Global Peace Association Hosts Nepal Water Week 2013

Eric Olsen
April 1, 2013

GPA Nepal and 10 Partnering Organizations Host Week-long Program, “Water Cooperation for Water Sustainability”

Ms. Nepal contestants support Nepal Water Week 2013 through service work. Below left: Mr. Megh Ale, Founder and President of Nepal River Conservation Trust, addresses volunteers.

In December 2010, the United Nations General Assembly named the year 2013 as International Year of Water Cooperation. In making this designation, the General Assembly recognized that cooperation is essential to reconcile the competing needs and priorities of water use around the world. Because water is a shared resource, water management provides opportunities for cooperation among nations and peoples, using water as an instrument for peace.

World Water Day is held annually on March 22 to focus attention on the importance of fresh water and to advocate sustainable management of fresh water resources. To commemorate World Water Day and the International Year of Water Cooperation, Global Peace Association (GPA) Nepal with support from ten participating organizations organized Nepal Water Week 2013 on the theme “Water Cooperation for Water Sustainability.”

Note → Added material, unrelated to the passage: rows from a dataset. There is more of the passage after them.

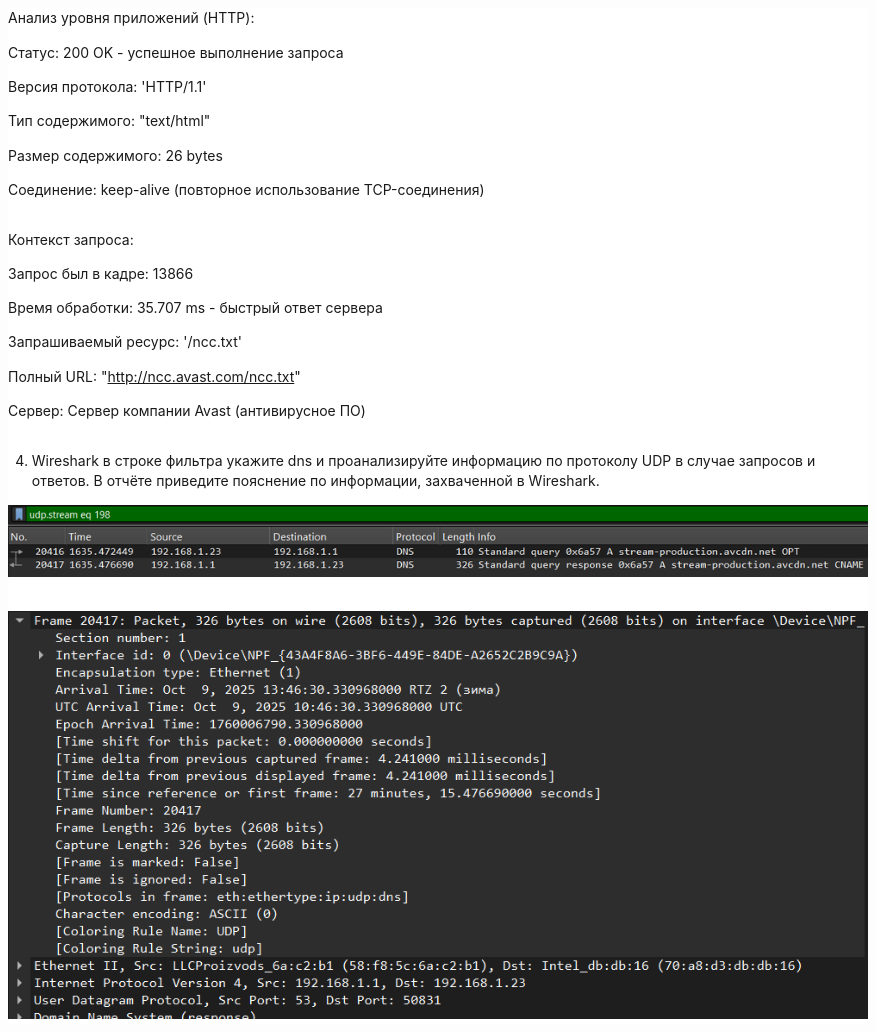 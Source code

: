 ##

Анализ уровня приложений (HTTP):

Статус: 200 OK - успешное выполнение запроса

Версия протокола: 'HTTP/1.1'

Тип содержимого: "text/html"

Размер содержимого: 26 bytes

Cоединение: keep-alive (повторное использование TCP-соединения)

##

Контекст запроса:

Запрос был в кадре: 13866

Время обработки: 35.707 ms - быстрый ответ сервера

Запрашиваемый ресурс: '/ncc.txt'

Полный URL: "http://ncc.avast.com/ncc.txt"

Сервер: Сервер компании Avast (антивирусное ПО)

##

4. Wireshark в строке фильтра укажите dns и проанализируйте информацию по протоколу UDP в случае запросов и ответов. В отчёте приведите пояснение по информации, захваченной в Wireshark.

![эхо-запрос и эхо-ответ](image/27.png)

##

![Информация](image/28.png)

The week of activities, part of GPA Nepal’s River of Peace Campaign, sought to advance collaboration among public sector agencies in conserving the water resources, raise awareness of the threats to clean water from human activities, and encourage ways to adopt sustainable environmental practices.

Nepal Water Week participants hiked along the sacred Bagmati River near its pristine source (top) and on the banks of the highly polluted river in Kathmandu.

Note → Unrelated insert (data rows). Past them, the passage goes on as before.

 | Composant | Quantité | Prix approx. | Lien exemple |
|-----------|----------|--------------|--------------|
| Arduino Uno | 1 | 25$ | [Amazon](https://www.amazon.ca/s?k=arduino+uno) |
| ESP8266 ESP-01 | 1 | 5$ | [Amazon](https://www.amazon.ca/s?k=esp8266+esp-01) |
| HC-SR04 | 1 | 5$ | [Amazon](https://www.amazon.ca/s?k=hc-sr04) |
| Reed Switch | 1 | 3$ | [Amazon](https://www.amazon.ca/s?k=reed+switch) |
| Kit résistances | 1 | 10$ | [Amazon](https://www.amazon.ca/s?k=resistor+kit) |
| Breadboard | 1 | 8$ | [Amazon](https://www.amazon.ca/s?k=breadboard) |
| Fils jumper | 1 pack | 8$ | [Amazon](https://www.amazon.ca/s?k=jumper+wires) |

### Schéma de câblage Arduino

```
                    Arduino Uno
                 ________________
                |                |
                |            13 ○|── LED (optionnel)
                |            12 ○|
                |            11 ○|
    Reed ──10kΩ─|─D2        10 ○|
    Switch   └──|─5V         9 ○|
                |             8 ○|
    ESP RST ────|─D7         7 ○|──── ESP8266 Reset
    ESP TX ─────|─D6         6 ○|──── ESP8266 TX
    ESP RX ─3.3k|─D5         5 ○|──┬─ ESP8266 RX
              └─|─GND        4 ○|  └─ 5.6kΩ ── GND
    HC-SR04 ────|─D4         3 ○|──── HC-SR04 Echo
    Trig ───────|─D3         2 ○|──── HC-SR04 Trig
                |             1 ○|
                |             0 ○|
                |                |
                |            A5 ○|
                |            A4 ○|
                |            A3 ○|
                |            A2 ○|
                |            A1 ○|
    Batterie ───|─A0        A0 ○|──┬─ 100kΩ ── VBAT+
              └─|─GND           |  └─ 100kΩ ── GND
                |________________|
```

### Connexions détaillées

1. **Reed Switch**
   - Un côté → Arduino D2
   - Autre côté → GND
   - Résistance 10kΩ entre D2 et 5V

The inaugural event on March 14—commemorating the International Day of Action for Rivers named by the NGO International Rivers—gathered more than two hundred participants, including the 18 contestants vying for the Ms. Nepal 2013 title. Volunteers, NGO representatives, and Ms. Nepal contestants cleaned the Bagmati River banks and rallied from Kalmochan Ghat to Maitighar, making their voices heard to save the river and setting an example to the public.

Later events—including a hike along the sacred Bagmati River from its pristine source, an Interreligious Assembly on Water Conservation, a forum on the role of youth in water conservation, a service and education program, a football competition, and a rain water harvesting seminar—presented a comprehensive perspective on the status of Nepal’s water resources and the responsibility of citizens to be stewards of the environment.

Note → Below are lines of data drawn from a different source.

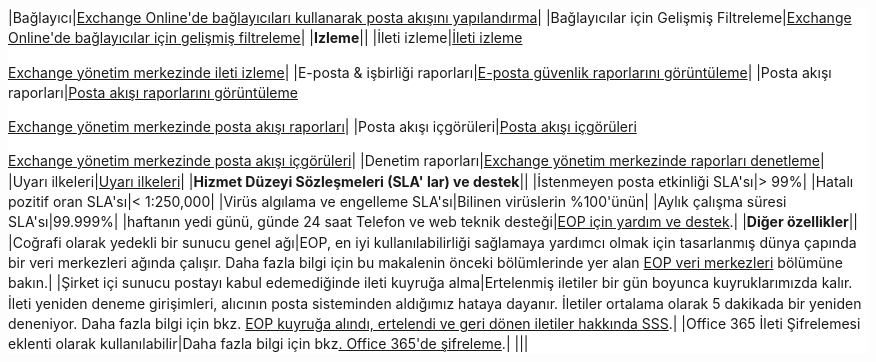 |Bağlayıcı|[Exchange Online'de bağlayıcıları kullanarak posta akışını yapılandırma](/exchange/mail-flow-best-practices/use-connectors-to-configure-mail-flow/use-connectors-to-configure-mail-flow)|
|Bağlayıcılar için Gelişmiş Filtreleme|[Exchange Online'de bağlayıcılar için gelişmiş filtreleme](/exchange/mail-flow-best-practices/use-connectors-to-configure-mail-flow/enhanced-filtering-for-connectors)|
|**Izleme**||
|İleti izleme|[İleti izleme](message-trace-scc.md) <p> [Exchange yönetim merkezinde ileti izleme](/exchange/monitoring/trace-an-email-message/message-trace-modern-eac)|
|E-posta & işbirliği raporları|[E-posta güvenlik raporlarını görüntüleme](view-email-security-reports.md)|
|Posta akışı raporları|[Posta akışı raporlarını görüntüleme](view-mail-flow-reports.md) <p> [Exchange yönetim merkezinde posta akışı raporları](/exchange/monitoring/mail-flow-reports/mail-flow-reports)|
|Posta akışı içgörüleri|[Posta akışı içgörüleri](mail-flow-insights-v2.md) <p> [Exchange yönetim merkezinde posta akışı içgörüleri](/exchange/monitoring/mail-flow-insights/mail-flow-insights)|
|Denetim raporları|[Exchange yönetim merkezinde raporları denetleme](/exchange/security-and-compliance/exchange-auditing-reports/exchange-auditing-reports)|
|Uyarı ilkeleri|[Uyarı ilkeleri](../../compliance/alert-policies.md)|
|**Hizmet Düzeyi Sözleşmeleri (SLA' lar) ve destek**||
|İstenmeyen posta etkinliği SLA'sı|\> 99%|
|Hatalı pozitif oran SLA'sı|\< 1:250,000|
|Virüs algılama ve engelleme SLA'sı|Bilinen virüslerin %100'ünün|
|Aylık çalışma süresi SLA'sı|99.999%|
|haftanın yedi günü, günde 24 saat Telefon ve web teknik desteği|[EOP için yardım ve destek](help-and-support-for-eop.md).|
|**Diğer özellikler**||
|Coğrafi olarak yedekli bir sunucu genel ağı|EOP, en iyi kullanılabilirliği sağlamaya yardımcı olmak için tasarlanmış dünya çapında bir veri merkezleri ağında çalışır. Daha fazla bilgi için bu makalenin önceki bölümlerinde yer alan [EOP veri merkezleri](#eop-datacenters) bölümüne bakın.|
|Şirket içi sunucu postayı kabul edemediğinde ileti kuyruğa alma|Ertelenmiş iletiler bir gün boyunca kuyruklarımızda kalır. İleti yeniden deneme girişimleri, alıcının posta sisteminden aldığımız hataya dayanır. İletiler ortalama olarak 5 dakikada bir yeniden deneniyor. Daha fazla bilgi için bkz. [EOP kuyruğa alındı, ertelendi ve geri dönen iletiler hakkında SSS](eop-queued-deferred-and-bounced-messages-faq.yml).|
|Office 365 İleti Şifrelemesi eklenti olarak kullanılabilir|Daha fazla bilgi için bkz[. Office 365'de şifreleme](../../compliance/encryption.md).|
|||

On the Bagmati River hike, participants expressed dismay at the worsening ecology of the river due to the negligence of residents of settlements near the river. Seeing the contrast between the pristine source and filthy water in the lower river, participants expressed determination to protect and preserve the waterway. They also supported environmental conservation and watershed programs by picking up rubbish on hiking trails.

Later in the week, representatives of different faiths shared insights on conservation. “Religious groups should play a part in raising awareness about the water issues,” said Mr. Keshav Chalagain, general secretary of the Interreligious Council. “Many organizations are working in the field of the conservation of water resources. If different religious groups get involved, they will never stop until all these issues will be resolved.”

Above: A football match promotes the importance of water conservation; below: participants clean the grounds of the Bhadrakali Temple in Kathmandu as part of Nepal Water Week 2013.

Addressing a youth assembly on conservation, President of the National Youth Federation Mr. Kabindra Burlakoti said that “water resources are drying day by day,” and he urged youth to play a vital role in water resource management.

A service and education program at the renowned Bhadrakali Temple in Kathmandu drew some 120 representatives of different ministries, the military, and volunteers on the sixth day of Nepal Water Week. Dr. Sumitra Amatya, Executive Director of Solid Waste Management Technical Support Centre, Ministry of Local Development, spoke about the importance of water during the program. “Let’s conserve water considering that every day is Water Day, and every day is an Environmental Day,” she said.

On the following days, 300 participants attended a session on rainwater harvesting and an exhibition of rainwater recharging systems in Kathmandu. At a Scientific Conference on Waste Water Treatment, Er. Bhusan Tuladhar, the Regional Technical Advisor of South Asia for UN Habitat, presented findings on the current status of urban waste water management in Kathmandu valley. Ir. Rudd Zwaag, a civil and sanitary engineer from the Netherlands, also shared his experience working on the INDO-DUTCH project to reduce the pollution in Ganges River and improve the living standard of the people of Jajmau, which borders the river.

Nepal Water Week 2013 was hosted with the collaboration of the Center for Integrated Urban development, Himalayan Alliance for Climate Change, Solid waste Management Association, Nepal River Conservation Trust, NGO Federation for Environmental Conservation, Nepal Environment and Tourism Initiative Foundation, National Youth Federation Nepal, Kamal Pokhari Sports Club, One Planet Solution and Smart Paani. It drew the attention of thousands of people and was covered by television and print media.